I've been told that it's a bad idea to gate SCRs on when reverse-biased. Is that accurate? I'm reasonably confident that the SCRs won't actually conduct reverse-biased whether gated or not; are there circumstances where that is not true? Are there other problems with gating a reverse-biased SCR? Increased losses? Decreased lifetime?
In a former life where I worked in power electronics we would not gate the SCRs on in reverse conduction because it reduced the reverse blocking capability of the SCR. It would therefore be easier for an inductive spike or other transient to force the SCR on and ultimately lead to its destruction.
I don't have any evidence to back this up, it was "tribal knowledge" from our greybeard engineers. We were also working on medium voltage (up to 4kV) and high voltage (13kV and up) systems where we had a number of SCRs in series and it was very important to maintain reverse blocking voltage.
From an Infineon app note, page 19, 188.8.131.52.
Thyristors shall only be pulse triggered during the forward off-state phase. Positive trigger pulses during the reverse off-state phase will lead to significantly increased off-state losses due to the transistor effects caused. These losses adversely affect the functionality and may lead to destruction. Exception: For light triggered thyristors control pulses during the reverse off-state phase are permissible.

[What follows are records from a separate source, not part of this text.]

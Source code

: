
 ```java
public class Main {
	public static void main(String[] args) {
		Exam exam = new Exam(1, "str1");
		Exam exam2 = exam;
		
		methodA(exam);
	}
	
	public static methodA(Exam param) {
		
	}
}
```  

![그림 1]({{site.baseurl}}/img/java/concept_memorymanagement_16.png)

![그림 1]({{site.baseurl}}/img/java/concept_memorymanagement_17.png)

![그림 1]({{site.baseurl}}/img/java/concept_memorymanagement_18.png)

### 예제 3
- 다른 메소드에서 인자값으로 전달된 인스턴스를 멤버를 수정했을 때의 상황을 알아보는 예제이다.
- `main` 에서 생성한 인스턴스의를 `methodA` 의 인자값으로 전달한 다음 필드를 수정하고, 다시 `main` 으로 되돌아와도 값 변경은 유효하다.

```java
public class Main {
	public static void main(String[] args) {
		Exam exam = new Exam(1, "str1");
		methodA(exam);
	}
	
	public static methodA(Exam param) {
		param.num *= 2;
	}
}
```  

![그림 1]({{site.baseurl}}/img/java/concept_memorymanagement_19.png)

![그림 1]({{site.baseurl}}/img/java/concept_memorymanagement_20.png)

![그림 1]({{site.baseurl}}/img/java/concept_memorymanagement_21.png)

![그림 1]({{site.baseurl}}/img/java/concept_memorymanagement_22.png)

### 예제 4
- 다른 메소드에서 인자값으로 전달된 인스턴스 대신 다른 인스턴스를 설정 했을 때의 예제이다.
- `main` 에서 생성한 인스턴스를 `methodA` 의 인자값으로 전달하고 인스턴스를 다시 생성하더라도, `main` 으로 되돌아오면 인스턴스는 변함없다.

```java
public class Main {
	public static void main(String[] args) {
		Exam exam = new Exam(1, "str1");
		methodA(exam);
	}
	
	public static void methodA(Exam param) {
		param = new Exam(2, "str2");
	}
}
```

Infineon has told me that they can't really quantify the additional losses because it depends on reverse voltage, junction temperature, part number, and the exact unit you happen to have.
I also received this from SanRex today:
When the SCR is reverse biased and a gate signal is present, reverse leakage current will go up typically by 10 times or more. This increased reverse current will cause over temperature on certain areas of the die, which will deteriorate the die itself.